# New addition to the herd



## 1817cent (Mar 16, 2022)

I picked this up this weekend via some horse trading etc.  It needs some elbow grease but is all original.  Will make a good project for me.  If anyone has a set of decent Lobdell hoops for it, i am very interested.


----------



## 1439Mike (Mar 16, 2022)

Wow! Very nice. Congrats!!


----------



## Handle Bar Hoarder (Mar 16, 2022)

niecssssssssssssssssssssssssssssss


----------



## Schwinn1776 (Mar 16, 2022)

Oooh la la la 🤪


----------



## Kato (Mar 16, 2022)

Scoooooooooooooooooooooooooore !!!!


----------



## Gully (Mar 16, 2022)

How do you find this stuff?  Great eye! Congrats!


----------



## rollfaster (Mar 17, 2022)

Wow, just wow!!


----------



## tacochris (Mar 17, 2022)

NOW we're talkin!  Thats a friggin gem!


----------



## 49autocycledeluxe (Mar 17, 2022)

I hope to get one just like it for $25.00 at a yard sale some day. 🙂


----------



## SJ_BIKER (Mar 17, 2022)

I'd buy that for a dollar


----------



## onecatahula (Mar 17, 2022)

Ok, I’ll start:
500 bucks + shipping


----------



## 1817cent (Mar 17, 2022)

Pete, once i get the 2 tone brown one home, i will have a matched pair!  I have gathered the needed parts, now just need the bike..


----------



## phantomVW (Mar 19, 2022)

Nice trade Congrats!


----------



## onecatahula (Mar 19, 2022)

1817cent said:


> Pete, once i get the 2 tone brown one home, i will have a matched pair!  I have gathered the needed parts, now just need the bike..

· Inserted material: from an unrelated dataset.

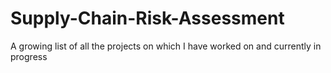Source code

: # Supply-Chain-Risk-Assessment
A growing list of all the projects on which I have worked on and currently in progress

It’s right here in the MLC lineup Jay; just a few more weeks . . .


----------



## cyclingday (Mar 19, 2022)

Wunderbar!


----------



## 1817cent (Mar 29, 2022)

I have been cleaning up a bit and am happy how the front rim turned out. (It was as bad as the rear).  Continuing to polish, grease and remove rust here and there.  Mark is refurbishing the speedo head, so when i get that back, that will add to the bike.


----------



## 1817cent (Apr 19, 2022)

I did find a real nice set of Lobdell rims for this bike.  Once they are on, i will post pictures.


----------



## 1817cent (May 14, 2022)

Same bike with the much better scripted Lobdell rims and a Morrow rear hub.  (Swapped out the ND)


----------